It was a cold and stormy day.

We met at Elly’s. Little coffee joint down by the river.

My associate and I walked in, took a look around.

Waitress smiled her way over.

“Hi. What can I get you?”

“Nothing right now, doll, thanks,” I said. “I got business.”

He was waiting at a corner table. Back to the hard brick wall, mafia style, eyes on the door, like a guy who doesn’t want to get hit without a chance to go down with some cold steel in his mitts.

He wore dark shades. Dark shirt. Drank coffee black as the devil’s heart.

Gave us a nod. Yeah. He was the guy we were there to meet.

The name? Clemens. Matthew Clemens.

His game? Mystery writer, extraordinaire.

Seems this guy Clemens, he just finished writing his 24th novel, called “Executive Order,” gonna be out next year. Co-wrote it with another guy. Character named Collins. First name Max. Latest in a series about two guys solving mysteries, call themselves Reeder and Rogers.

“I recently had someone I trust very much say that it’s the best book in the series,” Clemens said. “I foresee more Reeder and Rogers books. The series has been very successful, and we like to write them as well. We’re looking forward to spending more time with them and seeing where they go.”

Speaking of going places, Clemens just got back in town. He was down in New Orleans. The Big Easy. Doing some book signings and making the scene down there at something called Bouchercon. Biggest convention of mystery writers in the world.

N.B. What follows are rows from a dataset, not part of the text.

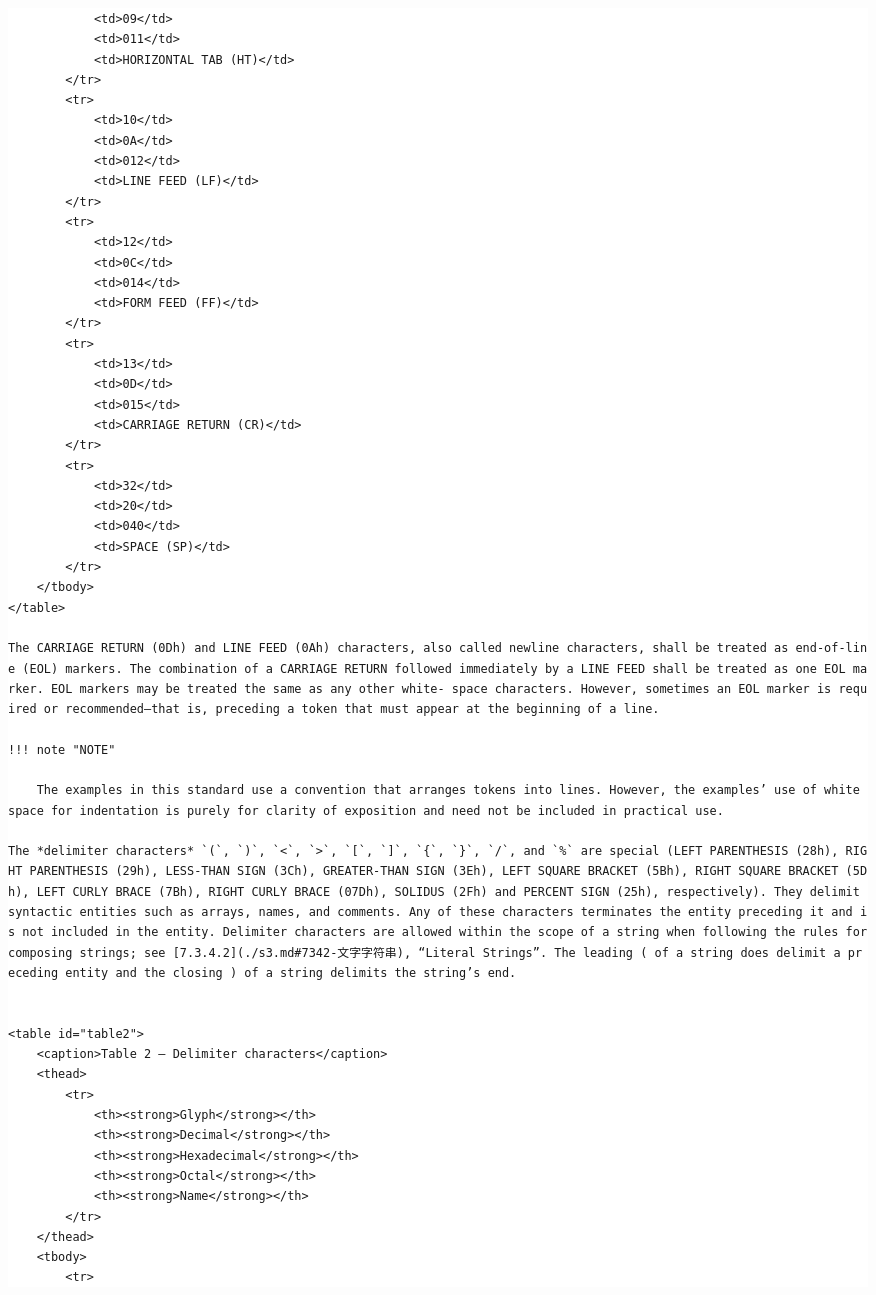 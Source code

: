                 <td>09</td>
                <td>011</td>
                <td>HORIZONTAL TAB (HT)</td>
            </tr>
            <tr>
                <td>10</td>
                <td>0A</td>
                <td>012</td>
                <td>LINE FEED (LF)</td>
            </tr>
            <tr>
                <td>12</td>
                <td>0C</td>
                <td>014</td>
                <td>FORM FEED (FF)</td>
            </tr>
            <tr>
                <td>13</td>
                <td>0D</td>
                <td>015</td>
                <td>CARRIAGE RETURN (CR)</td>
            </tr>
            <tr>
                <td>32</td>
                <td>20</td>
                <td>040</td>
                <td>SPACE (SP)</td>
            </tr>
        </tbody>
    </table>
    
    The CARRIAGE RETURN (0Dh) and LINE FEED (0Ah) characters, also called newline characters, shall be treated as end-of-line (EOL) markers. The combination of a CARRIAGE RETURN followed immediately by a LINE FEED shall be treated as one EOL marker. EOL markers may be treated the same as any other white- space characters. However, sometimes an EOL marker is required or recommended—that is, preceding a token that must appear at the beginning of a line.
    
    !!! note "NOTE"
    
        The examples in this standard use a convention that arranges tokens into lines. However, the examples’ use of white space for indentation is purely for clarity of exposition and need not be included in practical use.
    
    The *delimiter characters* `(`, `)`, `<`, `>`, `[`, `]`, `{`, `}`, `/`, and `%` are special (LEFT PARENTHESIS (28h), RIGHT PARENTHESIS (29h), LESS-THAN SIGN (3Ch), GREATER-THAN SIGN (3Eh), LEFT SQUARE BRACKET (5Bh), RIGHT SQUARE BRACKET (5Dh), LEFT CURLY BRACE (7Bh), RIGHT CURLY BRACE (07Dh), SOLIDUS (2Fh) and PERCENT SIGN (25h), respectively). They delimit syntactic entities such as arrays, names, and comments. Any of these characters terminates the entity preceding it and is not included in the entity. Delimiter characters are allowed within the scope of a string when following the rules for composing strings; see [7.3.4.2](./s3.md#7342-文字字符串), “Literal Strings”. The leading ( of a string does delimit a preceding entity and the closing ) of a string delimits the string’s end.
    
    
    <table id="table2">
        <caption>Table 2 – Delimiter characters</caption>
        <thead>
            <tr>
                <th><strong>Glyph</strong></th>
                <th><strong>Decimal</strong></th>
                <th><strong>Hexadecimal</strong></th>
                <th><strong>Octal</strong></th>
                <th><strong>Name</strong></th>
            </tr>
        </thead>
        <tbody>
            <tr>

“When you go hang out with that many mystery writers and mystery fans, it’s way too much fun,” he said. “It’s been an interesting year, shall we say, but that’s been one of the highlights.”

Clemens grew up in Davenport. Got his start writing in school. Had bad penmanship. So, back in 1965, when he was in third grade, his teacher started giving him writing assignments at home. Took him too long to copy the stuff he was given, so he started making up his own stories. Found he could do it a lot faster.

“My parents wouldn’t let me watch TV until I finished my homework, so one day I wrote down what was in my head and I got done in 10 minutes, and I kinda thought, ‘this is pretty cool,’” he said. “I’d always been a reader, since kindergarten, and by third grade I was reading mysteries. I started reading Sherlock Holmes and that’s what led to this.”

But it was a crooked path.

“Your parents raise you in Davenport in the 1960s and nobody around you is a writer, nobody makes a living as a writer, so they tell you, you can’t be a writer for a living, you have to have a fallback plan, and usually when you have a fallback plan, you fall back,” he said. “For 14 years, I worked a day job for Sears Manufacturing. Finally, I got to the point where not writing was harder than writing. I was 31 years old when I went to my first writers conference. I had heard you could actually make a living writing by then, because I read about a guy, Max Collins, who was doing that. He was a teacher at the writers conference. I went there, we became friends and eventually we started writing together.”

Been writing ever since. Last 24 years. Always crime stuff, mysteries, pretty much. Did a couple westerns, sci-fi, but always cop stuff, always crime.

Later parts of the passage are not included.